On a positive note though, we were headed to Yosemite! One of the first National Parks and a UNESCO World Heritage Site, people have been lobbying to protect it one way or another since the mid-1800s. Covering roughly 750,000 acres (~300,000 hectares), this huge tract of wilderness in the Sierra Nevada Mountains attracts nearly 4 million tourists each year. Inside there is a free shuttle bus system to the different trail heads and visitor centers, a brilliant idea to cut down the traffic in the park and chaos of finding parking. Following the ranger's suggestion – and what looked like everybody else's plans - we stretched our legs on the hike from Happy Isles to Vernal Fall and onward to Nevada Fall via the Mist Trail. Why they are officially called “Fall” and not “Falls,” I have no idea. The trail follows the Merced River, and even with the drought, the steep drops of the falls are impressive. A good workout, too, as it's about 600 steps in the granite. Random people passing us made references to the Denver Broncos, and it took us a while to solve the mystery. Rich's Durham Bulls cap looked remarkably similar to a Broncos one: Both are animals with steam coming out their nostrils jumping through a big orange D on a blue background. Weird!

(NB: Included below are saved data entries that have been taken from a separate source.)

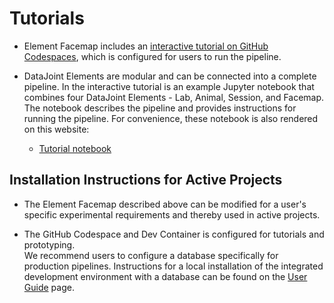 # Tutorials

+ Element Facemap includes an [interactive tutorial on GitHub Codespaces](https://github.com/datajoint/element-facemap#interactive-tutorial), which is configured for users to run the pipeline.

+ DataJoint Elements are modular and can be connected into a complete pipeline.  In the interactive tutorial is an example Jupyter notebook that combines four DataJoint Elements - Lab, Animal, Session, and Facemap.  The notebook describes the pipeline and provides instructions for running the pipeline.  For convenience, these notebook is also rendered on this website:
   + [Tutorial notebook](./inference_tutorial.ipynb)

## Installation Instructions for Active Projects

+ The Element Facemap described above can be modified for a user's specific experimental requirements and thereby used in active projects.  

+ The GitHub Codespace and Dev Container is configured for tutorials and prototyping.  
We recommend users to configure a database specifically for production pipelines.  Instructions for a local installation of the integrated development environment with a database can be found on the [User Guide](https://datajoint.com/docs/elements/user-guide/) page.

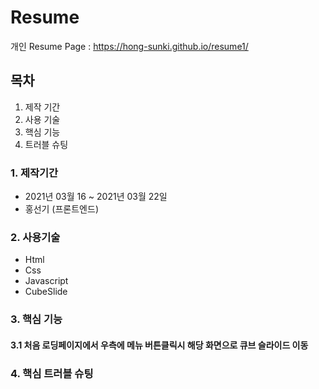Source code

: 
# Resume

개인 Resume Page : https://hong-sunki.github.io/resume1/


## 목차

1. 제작 기간 
2. 사용 기술
3. 핵심 기능
4. 트러블 슈팅


### 1. 제작기간 
+ 2021년 03월 16 ~ 2021년 03월 22일
+ 홍선기 (프론트엔드)




### 2. 사용기술
+ Html
+ Css
+ Javascript
+ CubeSlide





### 3. 핵심 기능

#### 3.1 처음 로딩페이지에서 우측에 메뉴 버튼클릭시 해당 화면으로 큐브 슬라이드 이동





### 4. 핵심 트러블 슈팅

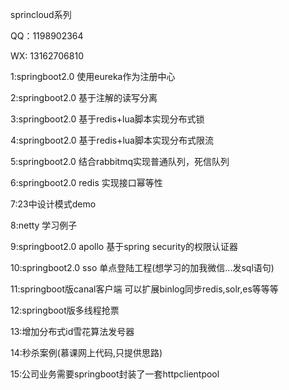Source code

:sprincloud系列

QQ：1198902364

WX: 13162706810

1:springboot2.0 使用eureka作为注册中心

2:springboot2.0 基于注解的读写分离

3:springboot2.0 基于redis+lua脚本实现分布式锁

4:springboot2.0 基于redis+lua脚本实现分布式限流

5:springboot2.0 结合rabbitmq实现普通队列，死信队列

6:springboot2.0 redis 实现接口幂等性

7:23中设计模式demo

8:netty 学习例子

9:springboot2.0 apollo 基于spring security的权限认证器

10:springboot2.0 sso 单点登陆工程(想学习的加我微信...发sql语句)

11:springboot版canal客户端 可以扩展binlog同步redis,solr,es等等等

12:springboot版多线程抢票

13:增加分布式id雪花算法发号器

14:秒杀案例(慕课网上代码,只提供思路)

15:公司业务需要springboot封装了一套httpclientpool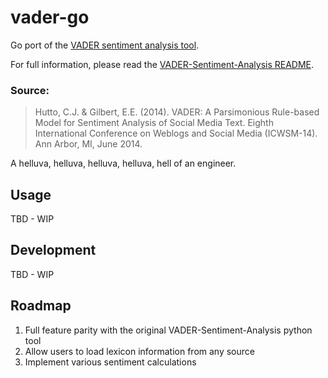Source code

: # vader-go
Go port of the [VADER sentiment analysis tool](https://github.com/cjhutto/vaderSentiment).

For full information, please read the [VADER-Sentiment-Analysis README](https://github.com/vaderSentiment/vaderSentiment).

### Source:
> Hutto, C.J. & Gilbert, E.E. (2014). VADER: A Parsimonious Rule-based Model for Sentiment Analysis of Social Media Text. Eighth International Conference on Weblogs and Social Media (ICWSM-14). Ann Arbor, MI, June 2014.

A helluva, helluva, helluva, helluva, hell of an engineer.

## Usage

TBD - WIP

## Development

TBD - WIP

## Roadmap

1. Full feature parity with the original VADER-Sentiment-Analysis python tool
2. Allow users to load lexicon information from any source
3. Implement various sentiment calculations
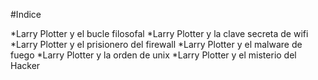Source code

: #Indice

*Larry Plotter y el bucle filosofal
*Larry Plotter y la clave secreta de wifi
*Larry Plotter y el prisionero del firewall
*Larry Plotter y el malware de fuego
*Larry Plotter y la orden de unix
*Larry Plotter y el misterio del Hacker
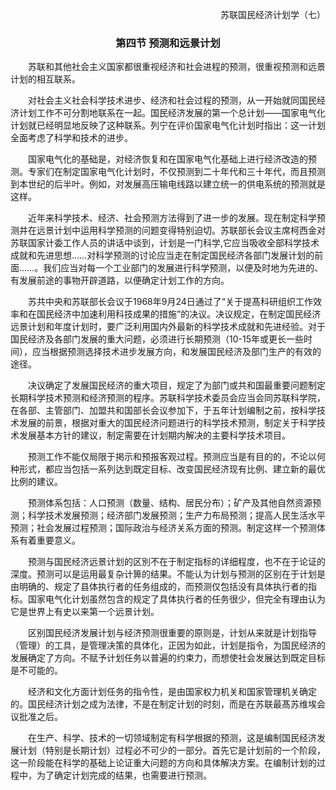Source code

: <p align="right">苏联国民经济计划学（七）
    
### <p align="center">第四节 预测和远景计划
    

    
&emsp;&emsp;苏联和其他社会主义国家都很重视经济和社会进程的预测，很重视预测和远景计划的相互联系。
    
&emsp;&emsp;对社会主义社会科学技术进步、经济和社会过程的预测，从一开始就同国民经济计划工作不可分割地联系在一起。国民经济发展的第一个总计划——国家电气化计划就已经明显地反映了这种联系。列宁在评价国家电气化计划时指出：这一计划全面考虑了科学和技术的进步。
    
&emsp;&emsp;国家电气化的基础是，对经济恢复和在国家电气化基础上进行经济改造的预测。专家们在制定国家电气化计划时，不仅预测到二十年代和三十年代，而且预测到本世纪的后半叶。例如，对发展高压输电线路以建立统一的供电系统的预测就是这样。
    
&emsp;&emsp;近年来科学技术、经济、社会预测方法得到了进一步的发展。现在制定科学预测并在远景计划中运用科学预测的问题变得特别迫切。苏联部长会议主席柯西金对苏联国家计委工作人员的讲话中谈到，计划是一门科学,它应当吸收全部科学技术成就和先进思想……对科学预测的讨论应当走在制定国民经济各部门发展计划的前面……。我们应当对每一个工业部门的发展进行科学预测，以便及时地为先进的、有发展前途的事物开辟道路，以便确定计划工作的方向。
    
&emsp;&emsp;苏共中央和苏联部长会议于1968年9月24日通过了“关于提髙科研组织工作效率和在国民经济中加速利用科技成果的措施”的决议。决议规定，在制定国民经济远景计划和年度计划时，要广泛利用国内外最新的科学技术成就和先进经验。对于国民经济及各部门发展的重大问题，必须进行长期预测（10-15年或更长一些时间），应当根据预测选择技术进步发展方向，和发展国民经济及部门生产的有效的途径。
    
&emsp;&emsp;决议确定了发展国民经济的重大项目，规定了为部门或共和国最重要问题制定长期科学技术预测和经济预测的程序。苏联科学技术委员会应当会同苏联科学院，在各部、主管部门、加盟共和国部长会议参加下，于五年计划编制之前，按科学技术发展的前景，根据对重大的国民经济问题进行的科学技术预测，制定关于科学技术发展基本方针的建议，制定需要在计划期内解决的主要科学技术项目。
    
&emsp;&emsp;预测工作不能仅局限于掲示和预报客观过程。预测应当是有目的的，不论以何种形式，都应当包括一系列达到既定目标、改变国民经济现有比例、建立新的最优比例的建议。
    
&emsp;&emsp;预测体系包括：人口预测（数量、结构、居民分布）；矿产及其他自然资源预测；科学技术发展预测；经济部门发展预测；生产力布局预测；提高人民生活水平预测；社会发展过程预测；国际政治与经济关系方面的预测。制定这样一个预测体系有着重要意义。
    
&emsp;&emsp;预测与国民经济远景计划的区別不在于制定指标的详细程度，也不在于论证的深度。预测可以是运用最复杂计箅的结果。不能认为计划与预测的区别在于计划是由明确的、规定了县体执行者的任务组成的，而预测仅包括没有具体执行者的指标。国家电气化计划虽然包含的规定了具体执行者的任务很少，但完全有理由认为它是世界上有史以来第一个远景计划。
    
&emsp;&emsp;区别国民经济发展计划与经济预测很重要的原则是，计划从来就是计划指导（管理）的工具，是管理决策的具体化，正因为如此，计划是指令，为国民经济的发展确定了方向。不赋予计划任务以普遍的约束力，而想使社会发展达到既定目标是不可能的。
    
&emsp;&emsp;经济和文化方面计划任务的指令性，是由国家权力机关和国家管理机关确定的。国民经济计划之成为法律，不是在制定计划的时刻，而是在苏联最髙苏维埃会议批准之后。
    
&emsp;&emsp;在生产、科学、技术的一切领域制定有科学根据的预测，这是编制国民经济发展计划（特别是长期计划）过程必不可少的一部分。首先它是计划前的一个阶段，这一阶段能在科学的基础上论证重大问题的方向和具体解决方案。在编制计划的过程中，为了确定计划完成的结果，也需要进行预测。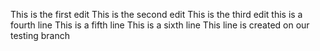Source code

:This is the first edit
This is the second edit
This is the third edit
this is a fourth line
This is a fifth line
This is a sixth line
This line is created on our testing branch
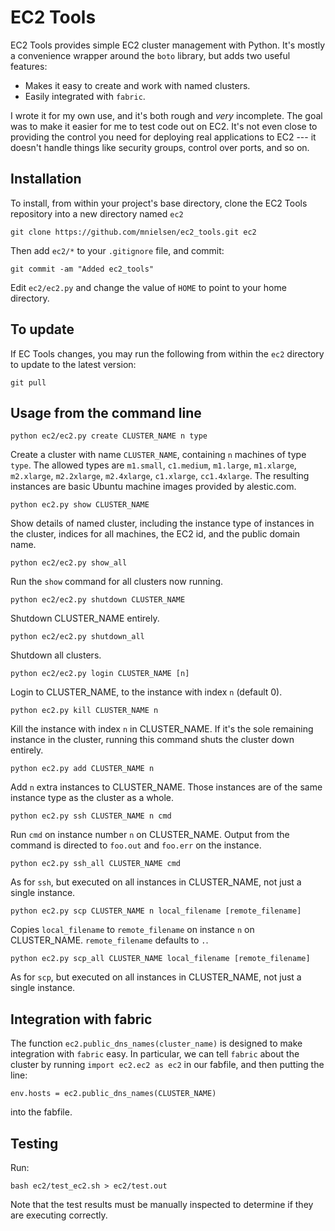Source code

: EC2 Tools
=========

EC2 Tools provides simple EC2 cluster management with Python. It's
mostly a convenience wrapper around the `boto` library, but adds two
useful features:

+ Makes it easy to create and work with named clusters.
+ Easily integrated with `fabric`.

I wrote it for my own use, and it's both rough and _very_ incomplete.
The goal was to make it easier for me to test code out on EC2.  It's
not even close to providing the control you need for deploying real
applications to EC2 --- it doesn't handle things like security groups,
control over ports, and so on.

Installation
------------

To install, from within your project's base directory, clone the EC2
Tools repository into a new directory named `ec2`

    git clone https://github.com/mnielsen/ec2_tools.git ec2
 
Then add `ec2/*` to your `.gitignore` file, and commit:
 
    git commit -am "Added ec2_tools"

Edit `ec2/ec2.py` and change the value of `HOME` to point to your home
directory.

To update
---------

If EC Tools changes, you may run the following from within the `ec2`
directory to update to the latest version:

    git pull

Usage from the command line
---------------------------

    python ec2/ec2.py create CLUSTER_NAME n type 

Create a cluster with name `CLUSTER_NAME`, containing `n` machines of
type `type`.  The allowed types are `m1.small`, `c1.medium`,
`m1.large`, `m1.xlarge`, `m2.xlarge`, `m2.2xlarge`, `m2.4xlarge`,
`c1.xlarge`, `cc1.4xlarge`.  The resulting instances are basic Ubuntu
machine images provided by alestic.com.

    python ec2.py show CLUSTER_NAME

Show details of named cluster, including the instance type of
instances in the cluster, indices for all machines, the EC2 id, and
the public domain name.

    python ec2/ec2.py show_all

Run the `show` command for all clusters now running.

    python ec2/ec2.py shutdown CLUSTER_NAME

Shutdown CLUSTER_NAME entirely.

    python ec2/ec2.py shutdown_all

Shutdown all clusters.

    python ec2/ec2.py login CLUSTER_NAME [n]

Login to CLUSTER_NAME, to the instance with index `n` (default 0).

    python ec2.py kill CLUSTER_NAME n

Kill the instance with index `n` in CLUSTER_NAME.  If it's the sole
remaining instance in the cluster, running this command shuts the
cluster down entirely.

    python ec2.py add CLUSTER_NAME n

Add `n` extra instances to CLUSTER_NAME.  Those instances are of the
same instance type as the cluster as a whole.

    python ec2.py ssh CLUSTER_NAME n cmd

Run `cmd` on instance number `n` on CLUSTER_NAME.  Output from the
command is directed to `foo.out` and `foo.err` on the instance.

    python ec2.py ssh_all CLUSTER_NAME cmd

As for `ssh`, but executed on all instances in CLUSTER_NAME, not just
a single instance.

    python ec2.py scp CLUSTER_NAME n local_filename [remote_filename]

Copies `local_filename` to `remote_filename` on instance `n` on
CLUSTER_NAME.  `remote_filename` defaults to `.`.

    python ec2.py scp_all CLUSTER_NAME local_filename [remote_filename]

As for `scp`, but executed on all instances in CLUSTER_NAME, not just
a single instance.

Integration with fabric
-----------------------

The function `ec2.public_dns_names(cluster_name)` is designed to make
integration with `fabric` easy.  In particular, we can tell `fabric`
about the cluster by running `import ec2.ec2 as ec2` in our fabfile,
and then putting the line:

    env.hosts = ec2.public_dns_names(CLUSTER_NAME)

into the fabfile.

Testing
-------

Run:

    bash ec2/test_ec2.sh > ec2/test.out

Note that the test results must be manually inspected to determine if
they are executing correctly.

After working up a sweat, the open stretches of Emerald Pool and Silver Apron Beach at the midpoint start to look mighty fine for a swim if slipping to your death weren't a real hazard. The scenery flattens out a bit at the top of Vernal Fall in pretty much the idealized version of mountain stream in the woods - an idyllic spot for a picnic and dip for tired feet.  Heading back down via the easier John Muir Trail gave us nice views back toward Mount Broderick and Liberty Cap. Much to our chagrin, the whole loop – only 5.4 miles (~8.7 km) - took us over 6 hours... but, hey, the gain in elevation was 2000 ft (~610 m)!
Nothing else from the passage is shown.